The survey of 372 CCCS clients found that debt problems have a negative impact on people's close relationships, their health and their ability to carry out their jobs. Alarmingly, 83% of those surveyed said that their debt problems had a very negative impact on their lives.
The damage that debt problems has on close relationships was revealed when more than a third (37% ) of respondents said that a debt problem had adversely affected their relationship with their partner and almost a quarter (22%) said it had their relationship with their children.
This might explain why most had kept their debt problem hidden from so many who were close to them. When asked with whom they had been able to share the fact that they had a debt problem, only one third (34%) said their partner, 20% their friends and 16% their parents. Ten per cent of people said they told nobody, giving reasons such as "shame", "embarrassment" and "it's quite difficult to acknowledge that you are an adult and unable to manage your finances".
The impact on people's health wasn't any more positive with almost half (46%) saying that it had a very negative impact on their health and only 6% saying that it had no impact. Examples of how people's health suffered included a nervous breakdown, loss of hair, palpitations and cessation of menstruation.

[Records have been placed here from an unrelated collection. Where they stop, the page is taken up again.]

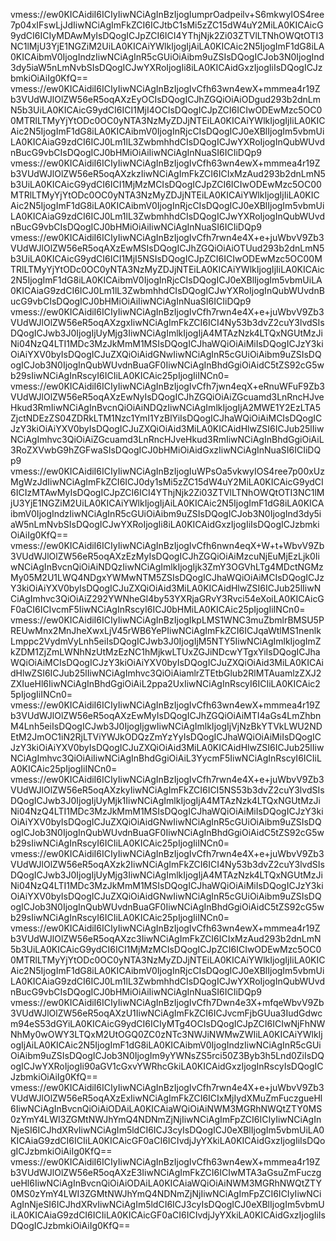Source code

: vmess://ew0KICAidiI6ICIyIiwNCiAgInBzIjogIumprOadpeilv+S6mkwyIOS4ree7p04xIFswLjJdIiwNCiAgImFkZCI6ICJtbC1sMi5zZC15dW4uY2MiLA0KICAicG9ydCI6ICIyMDAwMyIsDQogICJpZCI6ICI4YThjNjk2Zi03ZTVlLTNhOWQtOTI3NC1lMjU3YjE1NGZiM2UiLA0KICAiYWlkIjogIjAiLA0KICAic2N5IjogImF1dG8iLA0KICAibmV0IjogIndzIiwNCiAgInR5cGUiOiAibm9uZSIsDQogICJob3N0IjogInd3dy5iaW5nLmNvbSIsDQogICJwYXRoIjogIi8iLA0KICAidGxzIjogIiIsDQogICJzbmkiOiAiIg0KfQ==
vmess://ew0KICAidiI6ICIyIiwNCiAgInBzIjogIvCfh63wn4ewX+mmmea4r19Zb3VUdWJlOlZW56eR5oqAXzEyOCIsDQogICJhZGQiOiAiODgud293b2dnLmN5b3UiLA0KICAicG9ydCI6ICI1MjI4OCIsDQogICJpZCI6ICIwODEwMzc5OC00MTRlLTMyYjYtODc0OC0yNTA3NzMyZDJjNTEiLA0KICAiYWlkIjogIjIiLA0KICAic2N5IjogImF1dG8iLA0KICAibmV0IjogInRjcCIsDQogICJ0eXBlIjogIm5vbmUiLA0KICAiaG9zdCI6ICJ0Lm1lL3ZwbmhhdCIsDQogICJwYXRoIjogInQubWUvdnBucG9vbCIsDQogICJ0bHMiOiAiIiwNCiAgInNuaSI6ICIiDQp9
vmess://ew0KICAidiI6ICIyIiwNCiAgInBzIjogIvCfh63wn4ewX+mmmea4r19Zb3VUdWJlOlZW56eR5oqAXzkzIiwNCiAgImFkZCI6ICIxMzAud293b2dnLmN5b3UiLA0KICAicG9ydCI6ICI1MjMzMCIsDQogICJpZCI6ICIwODEwMzc5OC00MTRlLTMyYjYtODc0OC0yNTA3NzMyZDJjNTEiLA0KICAiYWlkIjogIjIiLA0KICAic2N5IjogImF1dG8iLA0KICAibmV0IjogInRjcCIsDQogICJ0eXBlIjogIm5vbmUiLA0KICAiaG9zdCI6ICJ0Lm1lL3ZwbmhhdCIsDQogICJwYXRoIjogInQubWUvdnBucG9vbCIsDQogICJ0bHMiOiAiIiwNCiAgInNuaSI6ICIiDQp9
vmess://ew0KICAidiI6ICIyIiwNCiAgInBzIjogIvCfh7rwn4e4X+e+juWbvV9Zb3VUdWJlOlZW56eR5oqAXzEwMSIsDQogICJhZGQiOiAiOTUud293b2dnLmN5b3UiLA0KICAicG9ydCI6ICI1MjI5NSIsDQogICJpZCI6ICIwODEwMzc5OC00MTRlLTMyYjYtODc0OC0yNTA3NzMyZDJjNTEiLA0KICAiYWlkIjogIjIiLA0KICAic2N5IjogImF1dG8iLA0KICAibmV0IjogInRjcCIsDQogICJ0eXBlIjogIm5vbmUiLA0KICAiaG9zdCI6ICJ0Lm1lL3ZwbmhhdCIsDQogICJwYXRoIjogInQubWUvdnBucG9vbCIsDQogICJ0bHMiOiAiIiwNCiAgInNuaSI6ICIiDQp9
vmess://ew0KICAidiI6ICIyIiwNCiAgInBzIjogIvCfh7rwn4e4X+e+juWbvV9Zb3VUdWJlOlZW56eR5oqAXzgxIiwNCiAgImFkZCI6ICI4Ny53b3dvZ2cuY3lvdSIsDQogICJwb3J0IjogIjUyMjg3IiwNCiAgImlkIjogIjA4MTAzNzk4LTQxNGUtMzJiNi04NzQ4LTI1MDc3MzJkMmM1MSIsDQogICJhaWQiOiAiMiIsDQogICJzY3kiOiAiYXV0byIsDQogICJuZXQiOiAidGNwIiwNCiAgInR5cGUiOiAibm9uZSIsDQogICJob3N0IjogInQubWUvdnBuaGF0IiwNCiAgInBhdGgiOiAidC5tZS92cG5wb29sIiwNCiAgInRscyI6ICIiLA0KICAic25pIjogIiINCn0=
vmess://ew0KICAidiI6ICIyIiwNCiAgInBzIjogIvCfh7jwn4eqX+eRnuWFuF9Zb3VUdWJlOlZW56eR5oqAXzEwNyIsDQogICJhZGQiOiAiZGcuamd3LnRncHJveHkud3RmIiwNCiAgInBvcnQiOiAiNDQzIiwNCiAgImlkIjogIjA2MWE1Y2EzLTA5ZjctNDEzZS04ZDRkLTM1Nzc1YmI1YzBlYiIsDQogICJhaWQiOiAiMCIsDQogICJzY3kiOiAiYXV0byIsDQogICJuZXQiOiAid3MiLA0KICAidHlwZSI6ICJub25lIiwNCiAgImhvc3QiOiAiZGcuamd3LnRncHJveHkud3RmIiwNCiAgInBhdGgiOiAiL3RoZXVwbG9hZGFwaSIsDQogICJ0bHMiOiAidGxzIiwNCiAgInNuaSI6ICIiDQp9
vmess://ew0KICAidiI6ICIyIiwNCiAgInBzIjogIuWPsOa5vkwyIOS4ree7p00xUzMgWzJdIiwNCiAgImFkZCI6ICJ0dy1sMi5zZC15dW4uY2MiLA0KICAicG9ydCI6ICIzMTAwMyIsDQogICJpZCI6ICI4YThjNjk2Zi03ZTVlLTNhOWQtOTI3NC1lMjU3YjE1NGZiM2UiLA0KICAiYWlkIjogIjAiLA0KICAic2N5IjogImF1dG8iLA0KICAibmV0IjogIndzIiwNCiAgInR5cGUiOiAibm9uZSIsDQogICJob3N0IjogInd3dy5iaW5nLmNvbSIsDQogICJwYXRoIjogIi8iLA0KICAidGxzIjogIiIsDQogICJzbmkiOiAiIg0KfQ==
vmess://ew0KICAidiI6ICIyIiwNCiAgInBzIjogIvCfh6nwn4eqX+W+t+WbvV9Zb3VUdWJlOlZW56eR5oqAXzEzMyIsDQogICJhZGQiOiAiMzcuNjEuMjEzLjk0IiwNCiAgInBvcnQiOiAiNDQzIiwNCiAgImlkIjogIjk3ZmY3OGVhLTg4MDctNGMzMy05M2U1LWQ4NDgxYWMwNTM5ZSIsDQogICJhaWQiOiAiMCIsDQogICJzY3kiOiAiYXV0byIsDQogICJuZXQiOiAid3MiLA0KICAidHlwZSI6ICJub25lIiwNCiAgImhvc3QiOiAiZ292YWNheGl4by53YXRjaGRvY3Rvci54eXoiLA0KICAicGF0aCI6ICIvcmF5IiwNCiAgInRscyI6ICJ0bHMiLA0KICAic25pIjogIiINCn0=
vmess://ew0KICAidiI6ICIyIiwNCiAgInBzIjogIkpLMS1WNC3muZbmlrBMSU5PREUwMnx2MnJheXwxLjV45rWB6YePIiwNCiAgImFkZCI6ICJqaWtlMS1nenlkLmppc2VydmVyLnh5eiIsDQogICJwb3J0IjogIjM5NTY5IiwNCiAgImlkIjogImZkZDM1ZjZmLWNhNzUtMzEzNC1hMjkwLTUxZGJiNDcwYTgxYiIsDQogICJhaWQiOiAiMCIsDQogICJzY3kiOiAiYXV0byIsDQogICJuZXQiOiAid3MiLA0KICAidHlwZSI6ICJub25lIiwNCiAgImhvc3QiOiAiamlrZTEtbGlub2RlMTAuamlzZXJ2ZXIueHl6IiwNCiAgInBhdGgiOiAiL2ppa2UxIiwNCiAgInRscyI6ICIiLA0KICAic25pIjogIiINCn0=
vmess://ew0KICAidiI6ICIyIiwNCiAgInBzIjogIvCfh63wn4ewX+mmmea4r19Zb3VUdWJlOlZW56eR5oqAXzEwMyIsDQogICJhZGQiOiAiMTI4aGs4LmZhbnM4Lnh5eiIsDQogICJwb3J0IjogIjgwIiwNCiAgImlkIjogIjVjNzBkYTVkLWU2NDEtM2JmOC1iN2RjLTViYWJkODQzZmYzYyIsDQogICJhaWQiOiAiMiIsDQogICJzY3kiOiAiYXV0byIsDQogICJuZXQiOiAid3MiLA0KICAidHlwZSI6ICJub25lIiwNCiAgImhvc3QiOiAiIiwNCiAgInBhdGgiOiAiL3YycmF5IiwNCiAgInRscyI6ICIiLA0KICAic25pIjogIiINCn0=
vmess://ew0KICAidiI6ICIyIiwNCiAgInBzIjogIvCfh7rwn4e4X+e+juWbvV9Zb3VUdWJlOlZW56eR5oqAXzkyIiwNCiAgImFkZCI6ICI5NS53b3dvZ2cuY3lvdSIsDQogICJwb3J0IjogIjUyMjk1IiwNCiAgImlkIjogIjA4MTAzNzk4LTQxNGUtMzJiNi04NzQ4LTI1MDc3MzJkMmM1MSIsDQogICJhaWQiOiAiMiIsDQogICJzY3kiOiAiYXV0byIsDQogICJuZXQiOiAidGNwIiwNCiAgInR5cGUiOiAibm9uZSIsDQogICJob3N0IjogInQubWUvdnBuaGF0IiwNCiAgInBhdGgiOiAidC5tZS92cG5wb29sIiwNCiAgInRscyI6ICIiLA0KICAic25pIjogIiINCn0=
vmess://ew0KICAidiI6ICIyIiwNCiAgInBzIjogIvCfh7rwn4e4X+e+juWbvV9Zb3VUdWJlOlZW56eR5oqAXzk2IiwNCiAgImFkZCI6ICI4Ny53b3dvZ2cuY3lvdSIsDQogICJwb3J0IjogIjUyMjg3IiwNCiAgImlkIjogIjA4MTAzNzk4LTQxNGUtMzJiNi04NzQ4LTI1MDc3MzJkMmM1MSIsDQogICJhaWQiOiAiMiIsDQogICJzY3kiOiAiYXV0byIsDQogICJuZXQiOiAidGNwIiwNCiAgInR5cGUiOiAibm9uZSIsDQogICJob3N0IjogInQubWUvdnBuaGF0IiwNCiAgInBhdGgiOiAidC5tZS92cG5wb29sIiwNCiAgInRscyI6ICIiLA0KICAic25pIjogIiINCn0=
vmess://ew0KICAidiI6ICIyIiwNCiAgInBzIjogIvCfh63wn4ewX+mmmea4r19Zb3VUdWJlOlZW56eR5oqAXzc3IiwNCiAgImFkZCI6ICIxMzAud293b2dnLmN5b3UiLA0KICAicG9ydCI6ICI1MjMzMCIsDQogICJpZCI6ICIwODEwMzc5OC00MTRlLTMyYjYtODc0OC0yNTA3NzMyZDJjNTEiLA0KICAiYWlkIjogIjIiLA0KICAic2N5IjogImF1dG8iLA0KICAibmV0IjogInRjcCIsDQogICJ0eXBlIjogIm5vbmUiLA0KICAiaG9zdCI6ICJ0Lm1lL3ZwbmhhdCIsDQogICJwYXRoIjogInQubWUvdnBucG9vbCIsDQogICJ0bHMiOiAiIiwNCiAgInNuaSI6ICIiDQp9
vmess://ew0KICAidiI6ICIyIiwNCiAgInBzIjogIvCfh7Dwn4e3X+mfqeWbvV9Zb3VUdWJlOlZW56eR5oqAXzU1IiwNCiAgImFkZCI6ICJvcmFjbGUua3IudGdwcm94eS53dGYiLA0KICAicG9ydCI6ICIyMTg4OCIsDQogICJpZCI6ICIwNjFhNWNhMy0wOWY3LTQxM2UtOGQ0ZC0zNTc3NWJiNWMwZWIiLA0KICAiYWlkIjogIjAiLA0KICAic2N5IjogImF1dG8iLA0KICAibmV0IjogIndzIiwNCiAgInR5cGUiOiAibm9uZSIsDQogICJob3N0IjogIm9yYWNsZS5rci50Z3Byb3h5Lnd0ZiIsDQogICJwYXRoIjogIi90aGV1cGxvYWRhcGkiLA0KICAidGxzIjogInRscyIsDQogICJzbmkiOiAiIg0KfQ==
vmess://ew0KICAidiI6ICIyIiwNCiAgInBzIjogIvCfh7rwn4e4X+e+juWbvV9Zb3VUdWJlOlZW56eR5oqAXzExIiwNCiAgImFkZCI6ICIxMjIydXMuZmFuczgueHl6IiwNCiAgInBvcnQiOiAiODAiLA0KICAiaWQiOiAiNWM3MGRhNWQtZTY0MS0zYmY4LWI3ZGMtNWJhYmQ4NDNmZjNjIiwNCiAgImFpZCI6ICIyIiwNCiAgInNjeSI6ICJhdXRvIiwNCiAgIm5ldCI6ICJ3cyIsDQogICJ0eXBlIjogIm5vbmUiLA0KICAiaG9zdCI6ICIiLA0KICAicGF0aCI6ICIvdjJyYXkiLA0KICAidGxzIjogIiIsDQogICJzbmkiOiAiIg0KfQ==
vmess://ew0KICAidiI6ICIyIiwNCiAgInBzIjogIvCfh63wn4ewX+mmmea4r19Zb3VUdWJlOlZW56eR5oqAXzE3IiwNCiAgImFkZCI6ICIwMTA3aGsuZmFuczgueHl6IiwNCiAgInBvcnQiOiAiODAiLA0KICAiaWQiOiAiNWM3MGRhNWQtZTY0MS0zYmY4LWI3ZGMtNWJhYmQ4NDNmZjNjIiwNCiAgImFpZCI6ICIyIiwNCiAgInNjeSI6ICJhdXRvIiwNCiAgIm5ldCI6ICJ3cyIsDQogICJ0eXBlIjogIm5vbmUiLA0KICAiaG9zdCI6ICIiLA0KICAicGF0aCI6ICIvdjJyYXkiLA0KICAidGxzIjogIiIsDQogICJzbmkiOiAiIg0KfQ==
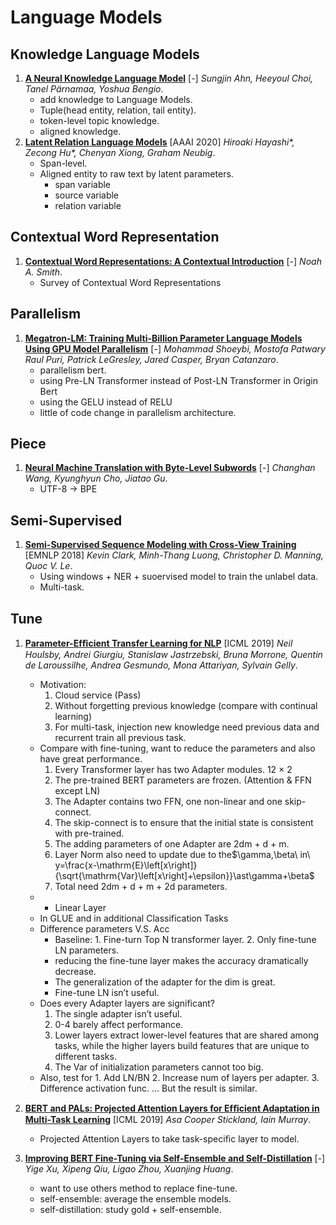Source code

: # Language Models

## Knowledge Language Models

1. [**A Neural Knowledge Language Model**](https://github.com/iofu728/PaperRead/blob/master/paper/NLP/LM/KnowledgeLM.pdf) [-] _Sungjin Ahn, Heeyoul Choi, Tanel Pärnamaa, Yoshua Bengio_.
   - add knowledge to Language Models.
   - Tuple(head entity, relation, tail entity).
   - token-level topic knowledge.
   - aligned knowledge.
2. [**Latent Relation Language Models**](https://github.com/iofu728/PaperRead/blob/master/paper/NLP/LM/LatentRelationLM.pdf) [AAAI 2020] _Hiroaki Hayashi*, Zecong Hu*, Chenyan Xiong, Graham Neubig_.
   - Span-level.
   - Aligned entity to raw text by latent parameters.
     - span variable
     - source variable
     - relation variable

## Contextual Word Representation

1. [**Contextual Word Representations: A Contextual Introduction**](https://github.com/iofu728/PaperRead/blob/master/paper/NLP/LM/ContextualWordRepresentations.pdf) [-] _Noah A. Smith_.
   - Survey of Contextual Word Representations

## Parallelism

1. [**Megatron-LM: Training Multi-Billion Parameter Language Models Using GPU Model Parallelism**](https://github.com/iofu728/PaperRead/blob/master/NLP/Parallelism/Megatron-LM.pdf) [-] _Mohammad Shoeybi, Mostofa Patwary Raul Puri, Patrick LeGresley, Jared Casper, Bryan Catanzaro_.
   - parallelism bert.
   - using Pre-LN Transformer instead of Post-LN Transformer in Origin Bert
   - using the GELU instead of RELU
   - little of code change in parallelism architecture.

## Piece

1. [**Neural Machine Translation with Byte-Level Subwords**](https://github.com/iofu728/PaperRead/blob/master/paper/NLP/LM/Byte-LevelSubwords.pdf) [-] _Changhan Wang, Kyunghyun Cho, Jiatao Gu_.
   - UTF-8 -> BPE

## Semi-Supervised

1. [**Semi-Supervised Sequence Modeling with Cross-View Training**](https://github.com/iofu728/PaperRead/blob/master/paper/NLP/LM/CVT.pdf) [EMNLP 2018] _Kevin Clark, Minh-Thang Luong, Christopher D. Manning, Quoc V. Le_.
   - Using windows + NER + suoervised model to train the unlabel data.
   - Multi-task.

## Tune

1. [**Parameter-Efﬁcient Transfer Learning for NLP**](https://github.com/iofu728/PaperRead/blob/master/paper/NLP/KnowledgeBases/AdapterBert.pdf) [ICML 2019] _Neil Houlsby, Andrei Giurgiu, Stanislaw Jastrzebski, Bruna Morrone, Quentin de Laroussilhe, Andrea Gesmundo, Mona Attariyan, Sylvain Gelly_.

   - Motivation:
     1. Cloud service (Pass)
     2. Without forgetting previous knowledge (compare with continual learning)
     3. For multi-task, injection new knowledge need previous data and recurrent train all previous task.
   - Compare with fine-tuning, want to reduce the parameters and also have great performance.
     1. Every Transformer layer has two Adapter modules. 12 × 2
     2. The pre-trained BERT parameters are frozen. (Attention & FFN except LN)
     3. The Adapter contains two FFN, one non-linear and one skip-connect.
     4. The skip-connect is to ensure that the initial state is consistent with pre-trained.
     5. The adding parameters of one Adapter are 2dm + d + m.
     6. Layer Norm also need to update due to the$\gamma,\beta\ in\  y=\frac{x-\mathrm{E}\left[x\right]}{\sqrt{\mathrm{Var}\left[x\right]+\epsilon}}\ast\gamma+\beta$
     7. Total need 2dm + d + m + 2d parameters.
   - - Linear Layer
   - In GLUE and in additional Classification Tasks
   - Difference parameters V.S. Acc
     - Baseline: 1. Fine-turn Top N transformer layer. 2. Only fine-tune LN parameters.
     - reducing the fine-tune layer makes the accuracy dramatically decrease.
     - The generalization of the adapter for the dim is great.
     - Fine-tune LN isn’t useful.
   - Does every Adapter layers are significant?
     1. The single adapter isn’t useful.
     2. 0-4 barely affect performance.
     3. Lower layers extract lower-level features that are shared among tasks, while the higher layers build features that are unique to different tasks.
     4. The Var of initialization parameters cannot too big.
   - Also, test for 1. Add LN/BN 2. Increase num of layers per adapter. 3. Difference activation func. … But the result is similar.

2. [**BERT and PALs: Projected Attention Layers for Efﬁcient Adaptation in Multi-Task Learning**](https://github.com/iofu728/PaperRead/blob/master/paper/NLP/KnowledgeBases/PALs.pdf) [ICML 2019] _Asa Cooper Stickland, Iain Murray_.
   - Projected Attention Layers to take task-specific layer to model.
3. [**Improving BERT Fine-Tuning via Self-Ensemble and Self-Distillation**](https://github.com/iofu728/PaperRead/blob/master/paper/NLP/LM/Self-EnsembleandSelf-Distillation.pdf) [-] _Yige Xu, Xipeng Qiu, Ligao Zhou, Xuanjing Huang_.
   - want to use others method to replace fine-tune.
   - self-ensemble: average the ensemble models.
   - self-distillation: study gold + self-ensemble.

This, in turn, contributed to people's ability to carry out their jobs, with two thirds (65%) of people saying that it had a negative impact on their ability to do their job. Respondents said that "work has become difficult due to the constant worry about debt" and "I found it difficult to concentrate some days as I was continually worrying about money, on some occasions I had no money for petrol."
Delroy Corinaldi, external affairs director at CCCS, says that while it is not surprising that debt problems have a negative effect on people's lives, he was shocked and saddened at the extent of the human misery uncovered in the survey. He said: "There is a lot of focus on the economic implications of the personal debt crisis but we are only starting to understand the human cost of debt problems.
"One of the things that struck me about the research was that only 15% of people had a debt problem because of overspending, almost half had a debt problem because of redundancy, a pay freeze or reduced working hours, while others were left overindebted because of a relationship breakdown, illness or having children.
"This busts the myth that recklessness with credit is the main cause of debt problems. Rather, it is life itself, over which we often have no control. Such people need sympathetic and practical support to guide them through this crisis so that it won't scar them and their families for life."